LLEGÓ EL MONEDERO ELECTRÓNICO

LLEGÓ EL MONEDERO ELECTRÓNICO

A la puja por conquistar el cada día más reñido mercado del dinero plástico, se sumará un nuevo ingrediente: empezaron a llegar las tarjetas inteligentes, que hacen el papel de monedero electrónico.

27 de marzo de 1995, 05:00 am

Se trata de un servicio con cupos prepagados que tienen como objetivo remplazar las transacciones en efectivo que se hacen en pequeñas sumas.

Incluso, ya comenzaron a salir los primeros anuncios sobre este nuevo servicio que estará plenamente en marcha en pocos meses. MasterCard, conjuntamente con la Red Multicolor hizo hace poco el lanzamiento de este nuevo servicio y reveló que su objetivo es quedarse con cerca del 50 por ciento del mercado nacional.

Visa Internacional, que maneja por intermedio de Credibanco Visa el 54 por ciento del dinero plástico en el país no se quedó quieta y dijo que próximamente los colombianos podrán contar con este novedoso servicio.

Aunque la tarjeta inteligente viene operando desde hace una década en otros países, sólo hasta este año llega a Colombia. De acuerdo con cifras de Visa Internacional, para el año 2000 es muy posible que se hayan vendido más de 5.000 millones de tarjetas a nivel mundial, con las cuales efectuarán 55 billones de transacciones.

Actualmente, el volumen de operaciones en efectivo supera los 8 billones de dólares al año, de las cuales 1,8 billones son por menos de 10 dólares (8.600 pesos). Este es el mercado al que aspira llegar la tarjeta inteligente.

En el país, el potencial es grande si se tiene en cuenta que unos dos millones de colombianos cuentan con una tarjeta de crédito.

Cómo se maneja El nuevo producto es una tarjeta plástica, similar a las débito o crédito, con la diferencia que tiene incorporado un microcircuito que puede almacenar información del cliente y de las transacciones que realiza.

El usuario inserta su tarjeta en las terminales destinadas para tal fin y recibe los bienes o servicios que desea adquirir, sin necesidad de digitar ningún número de identificación y sin que sea necesario obtener la autorización de una entidad financiera.
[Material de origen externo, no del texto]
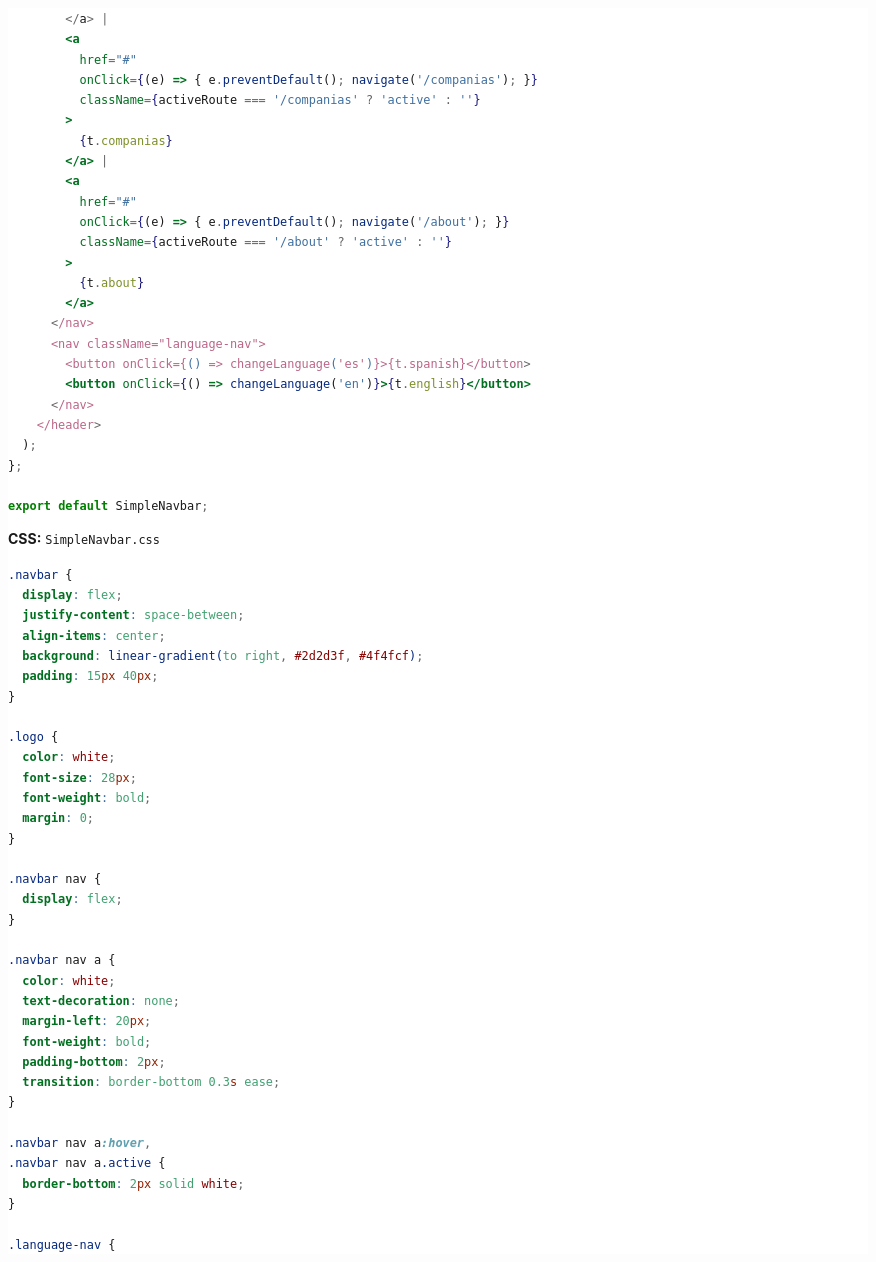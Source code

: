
 ```jsx
        </a> |
        <a 
          href="#" 
          onClick={(e) => { e.preventDefault(); navigate('/companias'); }}
          className={activeRoute === '/companias' ? 'active' : ''}
        >
          {t.companias}
        </a> |
        <a 
          href="#" 
          onClick={(e) => { e.preventDefault(); navigate('/about'); }}
          className={activeRoute === '/about' ? 'active' : ''}
        >
          {t.about}
        </a>
      </nav>
      <nav className="language-nav">
        <button onClick={() => changeLanguage('es')}>{t.spanish}</button>
        <button onClick={() => changeLanguage('en')}>{t.english}</button>
      </nav>
    </header>
  );
};

export default SimpleNavbar;
```

**CSS:** `SimpleNavbar.css`

```css
.navbar {
  display: flex;
  justify-content: space-between;
  align-items: center;
  background: linear-gradient(to right, #2d2d3f, #4f4fcf);
  padding: 15px 40px;
}

.logo {
  color: white;
  font-size: 28px;
  font-weight: bold;
  margin: 0;
}

.navbar nav {
  display: flex;
}

.navbar nav a {
  color: white;
  text-decoration: none;
  margin-left: 20px;
  font-weight: bold;
  padding-bottom: 2px;
  transition: border-bottom 0.3s ease;
}

.navbar nav a:hover,
.navbar nav a.active {
  border-bottom: 2px solid white;
}

.language-nav {
```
Con esta tarjeta, que también se conocerá como monedero electrónico (por los montos pequeños que maneja en cada operación) se podrán pagar las boletas de cine, peajes, servicios de taxis, comidas rápidas, parqueaderos, combustibles para vehículos y hacer compras que no superarían los 9.000 pesos.
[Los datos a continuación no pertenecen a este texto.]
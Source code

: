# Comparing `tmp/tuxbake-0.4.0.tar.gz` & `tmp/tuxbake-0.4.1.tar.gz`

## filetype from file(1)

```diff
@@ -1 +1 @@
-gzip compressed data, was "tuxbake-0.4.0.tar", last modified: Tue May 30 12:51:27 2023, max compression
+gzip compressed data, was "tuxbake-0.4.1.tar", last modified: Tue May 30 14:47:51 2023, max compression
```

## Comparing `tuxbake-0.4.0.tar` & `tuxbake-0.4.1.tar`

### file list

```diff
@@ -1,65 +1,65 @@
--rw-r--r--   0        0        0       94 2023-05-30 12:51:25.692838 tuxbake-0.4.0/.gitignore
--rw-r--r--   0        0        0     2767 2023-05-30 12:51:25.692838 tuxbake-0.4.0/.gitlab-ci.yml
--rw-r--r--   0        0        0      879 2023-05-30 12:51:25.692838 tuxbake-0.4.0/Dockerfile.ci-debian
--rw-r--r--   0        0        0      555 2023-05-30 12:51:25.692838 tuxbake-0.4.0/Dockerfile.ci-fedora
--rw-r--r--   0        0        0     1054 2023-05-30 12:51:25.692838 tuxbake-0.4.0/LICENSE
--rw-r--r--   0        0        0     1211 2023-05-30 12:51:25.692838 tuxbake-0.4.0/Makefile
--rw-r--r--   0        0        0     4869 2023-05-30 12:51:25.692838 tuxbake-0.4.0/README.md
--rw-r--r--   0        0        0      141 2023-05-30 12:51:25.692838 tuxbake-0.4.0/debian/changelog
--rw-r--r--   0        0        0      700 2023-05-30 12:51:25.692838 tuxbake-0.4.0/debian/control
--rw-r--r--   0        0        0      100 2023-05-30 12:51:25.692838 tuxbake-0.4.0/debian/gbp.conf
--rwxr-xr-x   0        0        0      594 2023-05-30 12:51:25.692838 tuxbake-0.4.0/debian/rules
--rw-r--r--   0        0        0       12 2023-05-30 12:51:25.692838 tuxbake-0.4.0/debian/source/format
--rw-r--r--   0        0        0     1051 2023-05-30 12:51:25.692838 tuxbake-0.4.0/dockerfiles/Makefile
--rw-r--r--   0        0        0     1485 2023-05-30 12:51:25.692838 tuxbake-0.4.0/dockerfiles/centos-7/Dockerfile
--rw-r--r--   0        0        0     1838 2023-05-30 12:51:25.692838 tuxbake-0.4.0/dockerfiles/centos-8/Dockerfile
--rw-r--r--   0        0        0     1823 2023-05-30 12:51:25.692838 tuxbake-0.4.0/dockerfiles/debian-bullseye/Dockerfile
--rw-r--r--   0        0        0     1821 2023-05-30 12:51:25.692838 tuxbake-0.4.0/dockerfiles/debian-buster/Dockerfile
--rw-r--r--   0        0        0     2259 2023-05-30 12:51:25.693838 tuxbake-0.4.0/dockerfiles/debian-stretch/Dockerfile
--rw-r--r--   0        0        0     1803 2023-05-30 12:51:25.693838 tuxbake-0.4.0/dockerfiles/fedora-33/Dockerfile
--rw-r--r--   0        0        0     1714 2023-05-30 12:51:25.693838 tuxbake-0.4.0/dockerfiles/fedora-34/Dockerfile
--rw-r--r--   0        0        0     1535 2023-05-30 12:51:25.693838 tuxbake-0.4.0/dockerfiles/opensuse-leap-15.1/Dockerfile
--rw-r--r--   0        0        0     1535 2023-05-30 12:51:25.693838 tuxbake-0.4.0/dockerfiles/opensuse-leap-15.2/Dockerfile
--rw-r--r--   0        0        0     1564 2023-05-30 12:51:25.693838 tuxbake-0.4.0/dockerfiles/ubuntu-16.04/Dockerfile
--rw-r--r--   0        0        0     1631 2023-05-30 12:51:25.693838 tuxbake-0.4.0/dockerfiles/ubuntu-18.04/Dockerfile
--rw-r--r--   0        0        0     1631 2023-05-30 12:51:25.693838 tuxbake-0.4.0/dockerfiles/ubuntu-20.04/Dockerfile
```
El beneficio principal para los usuarios es que no tendrán que llevar consigo dinero en efectivo, mientras que para el establecimiento comercial le representará mayor seguridad.

No obstante, la puesta en marcha de este servicio presenta algunos obstáculos, Entre ellos están los costos. Actualmente, una tarjeta con microcircuito cuesta entre 2 y 10 dólares (entre 1.700 y 8.600 pesos) cifras muy superiores al costo de una tarjeta con banda magnética cuyo precio no supera los 50 centavos de dólar (430 pesos). El costo de los terminales oscila entre 500 y 2.000 dólares cada uno.

Otro aspecto que es tenido en cuenta por los operadores son las posibles falsificaciones de las tarjetas, la alteración de los montos almacenados en la memoria y la instalación de terminales fraudulentas.

Lo cierto, es que a pesar de los inconvenientes iniciales los consumidores colombianos se tendrán que acostumbrar a este mecanismo tecnológico que desplazará paulatinamente las monedas y muchos billetes de baja denominación.